Kageyama aveva accettato d’aiutarlo solo dopo la centesima volta che l’albero aveva ondeggiato sinistramente verso di lui. Più che voler mettere la stella Hinata sembrava star cercando di attentare alla vita di ognuno di loro. Era stata quindi anche la minaccia alla propria incolumità a portarlo ad affermare che “va bene, ti aiuto.” Ma ad una condizione. 
“Ti aiuto solo se ammetti che ho vinto.” 
“Vinto cosa?” 
“Vinto. Su tutti i fronti.” 
“Ma sarebbe mentire!” Hinata era esploso in una fragorosa risata. Cosa lo divertisse tanto, della sua affermazione, Kageyama non riusciva proprio a capirlo. A lui, quell’affermazione, l’aveva solo maldisposto ulteriormente. Pensava d’averci fatto il callo davanti all’idiozie che uscivano da quella bocca- 
“Sei migliore di me.” Aveva borbottato l’esca, guardandosi i piedi. “Non per niente sei stato scelto tu per il campo d’allenamento.” Ma non erano state le sue parole a convincerlo ad aiutarlo, quanto la sincerità con cui aveva affermato, innervosito, queste cose. 

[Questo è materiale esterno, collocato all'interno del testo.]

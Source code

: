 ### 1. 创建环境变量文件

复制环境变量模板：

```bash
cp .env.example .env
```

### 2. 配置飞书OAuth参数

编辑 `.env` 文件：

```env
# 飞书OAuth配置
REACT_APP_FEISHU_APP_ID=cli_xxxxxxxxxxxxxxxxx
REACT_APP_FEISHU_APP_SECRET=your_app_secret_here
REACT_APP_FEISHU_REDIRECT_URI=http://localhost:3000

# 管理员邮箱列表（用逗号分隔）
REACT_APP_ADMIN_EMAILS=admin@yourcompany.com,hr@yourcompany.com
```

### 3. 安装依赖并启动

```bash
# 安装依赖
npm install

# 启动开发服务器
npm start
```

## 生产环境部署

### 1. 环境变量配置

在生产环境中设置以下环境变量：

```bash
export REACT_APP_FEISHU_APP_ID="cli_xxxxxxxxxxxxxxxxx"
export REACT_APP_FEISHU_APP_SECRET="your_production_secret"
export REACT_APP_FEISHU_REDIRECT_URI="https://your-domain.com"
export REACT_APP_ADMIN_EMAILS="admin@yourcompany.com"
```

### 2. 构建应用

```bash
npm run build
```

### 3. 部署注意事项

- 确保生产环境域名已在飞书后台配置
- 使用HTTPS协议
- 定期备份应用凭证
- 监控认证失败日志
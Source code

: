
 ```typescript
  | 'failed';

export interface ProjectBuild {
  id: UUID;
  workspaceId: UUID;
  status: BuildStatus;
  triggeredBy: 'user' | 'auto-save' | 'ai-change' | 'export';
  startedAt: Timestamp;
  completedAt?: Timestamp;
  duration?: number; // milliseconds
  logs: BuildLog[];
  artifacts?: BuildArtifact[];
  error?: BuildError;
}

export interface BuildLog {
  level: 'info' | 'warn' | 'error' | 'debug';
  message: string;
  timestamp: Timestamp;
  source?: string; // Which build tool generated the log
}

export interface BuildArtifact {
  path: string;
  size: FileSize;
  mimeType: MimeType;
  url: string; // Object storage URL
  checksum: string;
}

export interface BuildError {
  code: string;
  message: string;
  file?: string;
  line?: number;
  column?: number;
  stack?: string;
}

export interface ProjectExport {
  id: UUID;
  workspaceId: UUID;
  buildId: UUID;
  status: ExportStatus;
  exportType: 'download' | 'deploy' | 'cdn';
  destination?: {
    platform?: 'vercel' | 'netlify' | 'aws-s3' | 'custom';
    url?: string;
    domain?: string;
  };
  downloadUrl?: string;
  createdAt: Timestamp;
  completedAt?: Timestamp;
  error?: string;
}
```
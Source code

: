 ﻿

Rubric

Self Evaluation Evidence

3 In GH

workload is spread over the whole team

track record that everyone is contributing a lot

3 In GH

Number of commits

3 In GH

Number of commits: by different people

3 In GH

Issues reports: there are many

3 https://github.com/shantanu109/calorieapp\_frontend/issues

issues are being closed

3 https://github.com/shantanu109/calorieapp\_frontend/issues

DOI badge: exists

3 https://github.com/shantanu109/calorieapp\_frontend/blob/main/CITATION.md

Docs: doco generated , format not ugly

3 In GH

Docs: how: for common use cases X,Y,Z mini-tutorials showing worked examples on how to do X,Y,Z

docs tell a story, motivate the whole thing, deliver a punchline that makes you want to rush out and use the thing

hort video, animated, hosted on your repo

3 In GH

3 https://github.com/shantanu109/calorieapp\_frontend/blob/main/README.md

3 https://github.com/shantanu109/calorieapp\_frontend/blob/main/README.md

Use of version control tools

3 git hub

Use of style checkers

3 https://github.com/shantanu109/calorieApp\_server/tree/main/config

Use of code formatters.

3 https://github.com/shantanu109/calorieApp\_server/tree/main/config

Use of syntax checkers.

“Che diavolo stai facendo!?” Aveva gridato mentre Kageyama lo tirava sulle proprie spalle, incontrando non poche difficoltà. 
“Ora però spicciati, che pesi.” 
Hinata era riuscito a mettere la stella quel Natale. 


Bonus: 
“Ti farò più spesso dei complimenti se poi fai quello che ti chiedo” 
“Non è così che funzione.” 
“Eppure prima ha funzionato!” 
“Non è stato per quello che ti ho aiutato.” 
“E per cosa?”
“Per altro, idiota, ora però cammina”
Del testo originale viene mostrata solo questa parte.